Data supplied
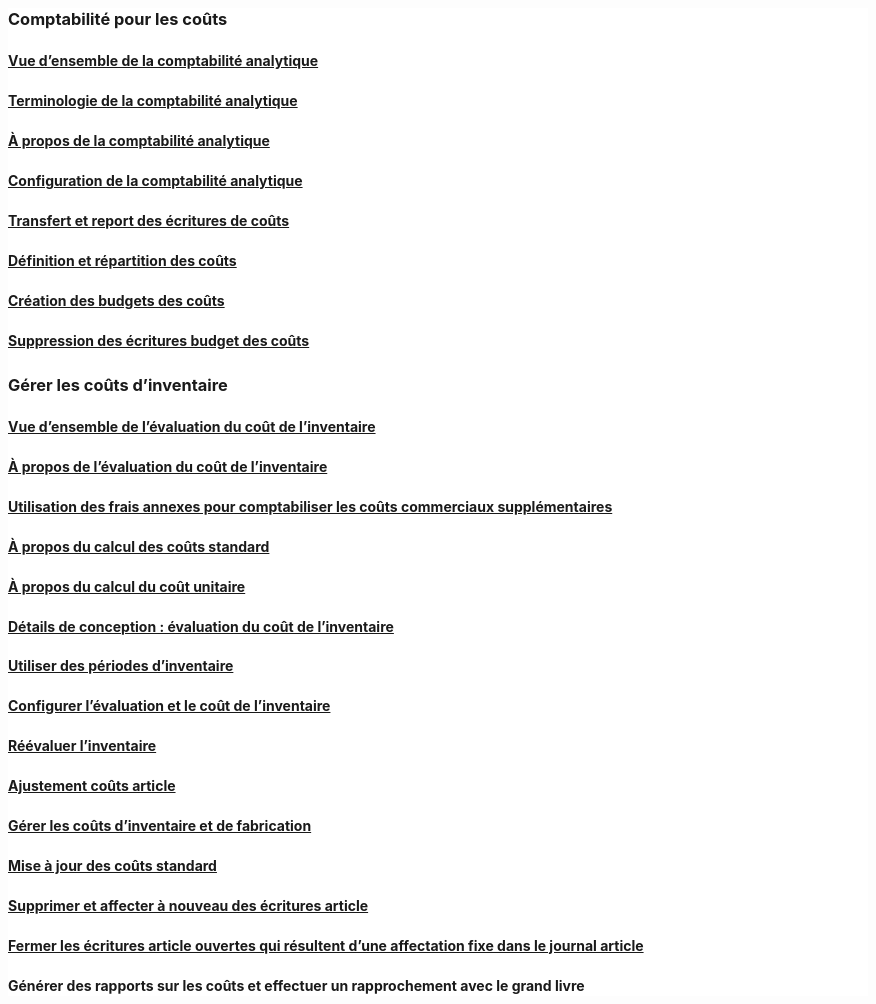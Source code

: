 ### Comptabilité pour les coûts
#### [Vue d’ensemble de la comptabilité analytique](finance-manage-cost-accounting.md)
#### [Terminologie de la comptabilité analytique](finance-terminology-in-cost-accounting.md)
#### [À propos de la comptabilité analytique](finance-about-cost-accounting.md)
#### [Configuration de la comptabilité analytique](finance-set-up-cost-accounting.md)
#### [Transfert et report des écritures de coûts](finance-transfer-and-post-cost-entries.md)
#### [Définition et répartition des coûts](finance-define-and-allocate-costs.md)
#### [Création des budgets des coûts](finance-create-cost-budgets.md)
#### [Suppression des écritures budget des coûts](finance-how-to-delete-cost-budget-entries.md)

### Gérer les coûts d’inventaire
#### [Vue d’ensemble de l’évaluation du coût de l’inventaire](finance-manage-inventory-costs.md)
#### [À propos de l’évaluation du coût de l’inventaire](finance-learn-about-costing.md)
#### [Utilisation des frais annexes pour comptabiliser les coûts commerciaux supplémentaires](payables-how-assign-item-charges.md)
#### [À propos du calcul des coûts standard](finance-about-calculating-standard-cost.md)
#### [À propos du calcul du coût unitaire](finance-about-calculating-unit-cost.md)
#### [Détails de conception : évaluation du coût de l’inventaire](design-details-inventory-costing.md)
#### [Utiliser des périodes d’inventaire](finance-how-to-work-with-inventory-periods.md)
#### [Configurer l’évaluation et le coût de l’inventaire](finance-set-up-inventory-valuation-and-costing.md)
#### [Réévaluer l’inventaire](inventory-how-revalue-inventory.md)
#### [Ajustement coûts article](inventory-how-adjust-item-costs.md)
#### [Gérer les coûts d’inventaire et de fabrication](finance-handle-inventory-and-manufacturing-costs.md)
#### [Mise à jour des coûts standard](finance-how-to-update-standard-costs.md)
#### [Supprimer et affecter à nouveau des écritures article](finance-how-to-remove-and-reapply-item-entries.md)
#### [Fermer les écritures article ouvertes qui résultent d’une affectation fixe dans le journal article](finance-how-to-close-open-item-ledger-entries-resulting-from-fixed-application-in-the-item-journal.md)
#### Générer des rapports sur les coûts et effectuer un rapprochement avec le grand livre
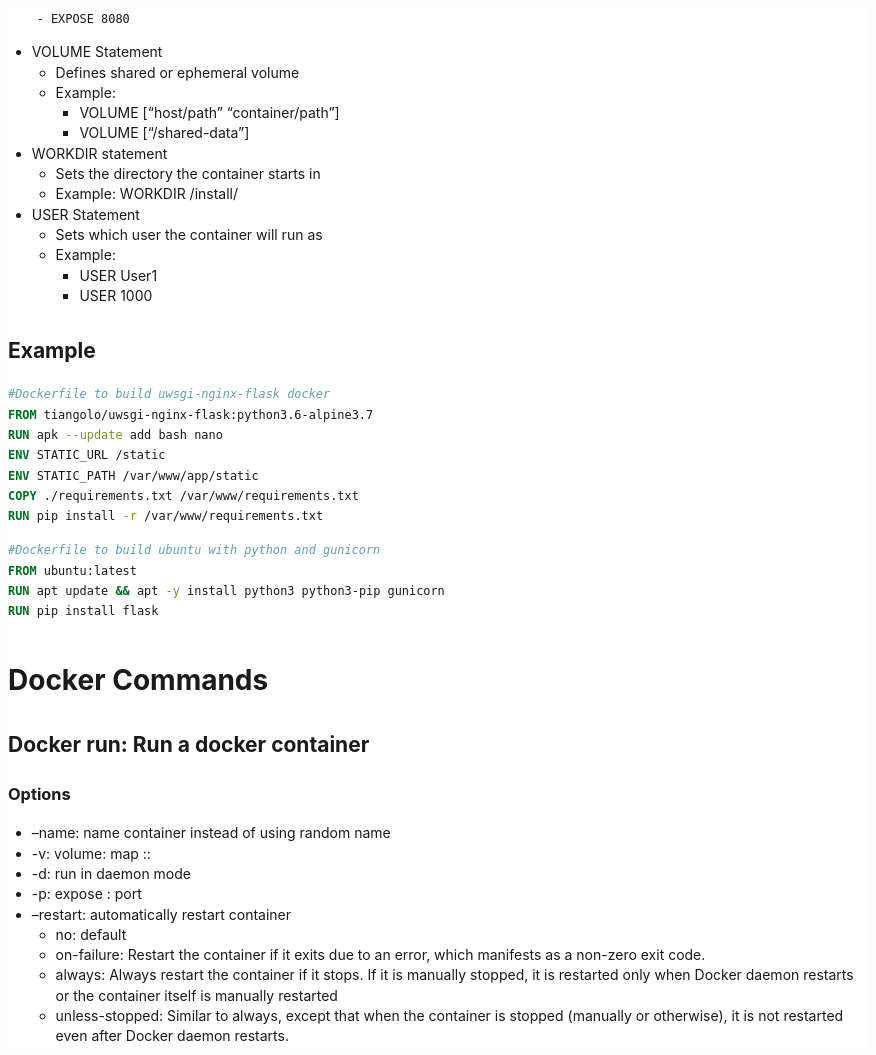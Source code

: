         - EXPOSE 8080
- VOLUME Statement
    - Defines shared or ephemeral volume
    - Example:
        - VOLUME [“host/path” “container/path”]
        - VOLUME [“/shared-data”]
- WORKDIR statement
    - Sets the directory the container starts in
    - Example: WORKDIR /install/
- USER Statement
    - Sets which user the container will run as
    - Example:
        - USER User1
        - USER 1000

## Example
```dockerfile
#Dockerfile to build uwsgi-nginx-flask docker
FROM tiangolo/uwsgi-nginx-flask:python3.6-alpine3.7
RUN apk --update add bash nano
ENV STATIC_URL /static
ENV STATIC_PATH /var/www/app/static
COPY ./requirements.txt /var/www/requirements.txt
RUN pip install -r /var/www/requirements.txt
```

```dockerfile
#Dockerfile to build ubuntu with python and gunicorn
FROM ubuntu:latest
RUN apt update && apt -y install python3 python3-pip gunicorn
RUN pip install flask
```

# Docker Commands

## Docker run: Run a docker container

### Options

- –name: name container instead of using random name
- -v: volume: map <host directory>:<container directory>:<mode>
- -d: run in daemon mode
- -p: expose <host>:<container> port
- –restart: automatically restart container
    - no: default
    - on-failure: Restart the container if it exits due to an error, which manifests as a non-zero exit code.
    - always: Always restart the container if it stops. If it is manually stopped, it is restarted only when Docker daemon restarts or the container itself is manually restarted
    - unless-stopped: Similar to always, except that when the container is stopped (manually or otherwise), it is not restarted even after Docker daemon restarts.
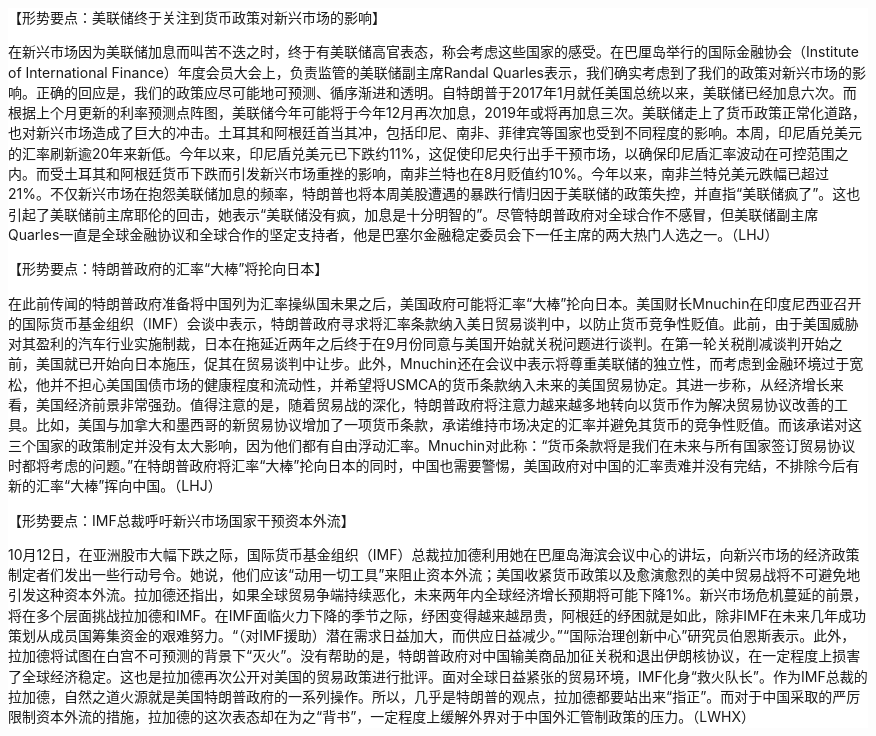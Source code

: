 【形势要点：美联储终于关注到货币政策对新兴市场的影响】


在新兴市场因为美联储加息而叫苦不迭之时，终于有美联储高官表态，称会考虑这些国家的感受。在巴厘岛举行的国际金融协会（Institute of International Finance）年度会员大会上，负责监管的美联储副主席Randal Quarles表示，我们确实考虑到了我们的政策对新兴市场的影响。正确的回应是，我们的政策应尽可能地可预测、循序渐进和透明。自特朗普于2017年1月就任美国总统以来，美联储已经加息六次。而根据上个月更新的利率预测点阵图，美联储今年可能将于今年12月再次加息，2019年或将再加息三次。美联储走上了货币政策正常化道路，也对新兴市场造成了巨大的冲击。土耳其和阿根廷首当其冲，包括印尼、南非、菲律宾等国家也受到不同程度的影响。本周，印尼盾兑美元的汇率刷新逾20年来新低。今年以来，印尼盾兑美元已下跌约11%，这促使印尼央行出手干预市场，以确保印尼盾汇率波动在可控范围之内。而受土耳其和阿根廷货币下跌而引发新兴市场重挫的影响，南非兰特也在8月贬值约10%。今年以来，南非兰特兑美元跌幅已超过21%。不仅新兴市场在抱怨美联储加息的频率，特朗普也将本周美股遭遇的暴跌行情归因于美联储的政策失控，并直指“美联储疯了”。这也引起了美联储前主席耶伦的回击，她表示“美联储没有疯，加息是十分明智的”。尽管特朗普政府对全球合作不感冒，但美联储副主席Quarles一直是全球金融协议和全球合作的坚定支持者，他是巴塞尔金融稳定委员会下一任主席的两大热门人选之一。（LHJ）  

【形势要点：特朗普政府的汇率“大棒”将抡向日本】


在此前传闻的特朗普政府准备将中国列为汇率操纵国未果之后，美国政府可能将汇率“大棒”抡向日本。美国财长Mnuchin在印度尼西亚召开的国际货币基金组织（IMF）会谈中表示，特朗普政府寻求将汇率条款纳入美日贸易谈判中，以防止货币竞争性贬值。此前，由于美国威胁对其盈利的汽车行业实施制裁，日本在拖延近两年之后终于在9月份同意与美国开始就关税问题进行谈判。在第一轮关税削减谈判开始之前，美国就已开始向日本施压，促其在贸易谈判中让步。此外，Mnuchin还在会议中表示将尊重美联储的独立性，而考虑到金融环境过于宽松，他并不担心美国国债市场的健康程度和流动性，并希望将USMCA的货币条款纳入未来的美国贸易协定。其进一步称，从经济增长来看，美国经济前景非常强劲。值得注意的是，随着贸易战的深化，特朗普政府将注意力越来越多地转向以货币作为解决贸易协议改善的工具。比如，美国与加拿大和墨西哥的新贸易协议增加了一项货币条款，承诺维持市场决定的汇率并避免其货币的竞争性贬值。而该承诺对这三个国家的政策制定并没有太大影响，因为他们都有自由浮动汇率。Mnuchin对此称：“货币条款将是我们在未来与所有国家签订贸易协议时都将考虑的问题。”在特朗普政府将汇率“大棒”抡向日本的同时，中国也需要警惕，美国政府对中国的汇率责难并没有完结，不排除今后有新的汇率“大棒”挥向中国。（LHJ）  

【形势要点：IMF总裁呼吁新兴市场国家干预资本外流】


10月12日，在亚洲股市大幅下跌之际，国际货币基金组织（IMF）总裁拉加德利用她在巴厘岛海滨会议中心的讲坛，向新兴市场的经济政策制定者们发出一些行动号令。她说，他们应该“动用一切工具”来阻止资本外流；美国收紧货币政策以及愈演愈烈的美中贸易战将不可避免地引发这种资本外流。拉加德还指出，如果全球贸易争端持续恶化，未来两年内全球经济增长预期将可能下降1%。新兴市场危机蔓延的前景，将在多个层面挑战拉加德和IMF。在IMF面临火力下降的季节之际，纾困变得越来越昂贵，阿根廷的纾困就是如此，除非IMF在未来几年成功策划从成员国筹集资金的艰难努力。“（对IMF援助）潜在需求日益加大，而供应日益减少。”“国际治理创新中心”研究员伯恩斯表示。此外，拉加德将试图在白宫不可预测的背景下“灭火”。没有帮助的是，特朗普政府对中国输美商品加征关税和退出伊朗核协议，在一定程度上损害了全球经济稳定。这也是拉加德再次公开对美国的贸易政策进行批评。面对全球日益紧张的贸易环境，IMF化身“救火队长”。作为IMF总裁的拉加德，自然之道火源就是美国特朗普政府的一系列操作。所以，几乎是特朗普的观点，拉加德都要站出来“指正”。而对于中国采取的严厉限制资本外流的措施，拉加德的这次表态却在为之“背书”，一定程度上缓解外界对于中国外汇管制政策的压力。（LWHX）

How to complete this task
Which lines of the records contain "flask"? Show each of them.

Written answer
#Dockerfile to build uwsgi-nginx-flask docker
FROM tiangolo/uwsgi-nginx-flask:python3.6-alpine3.7
RUN pip install flask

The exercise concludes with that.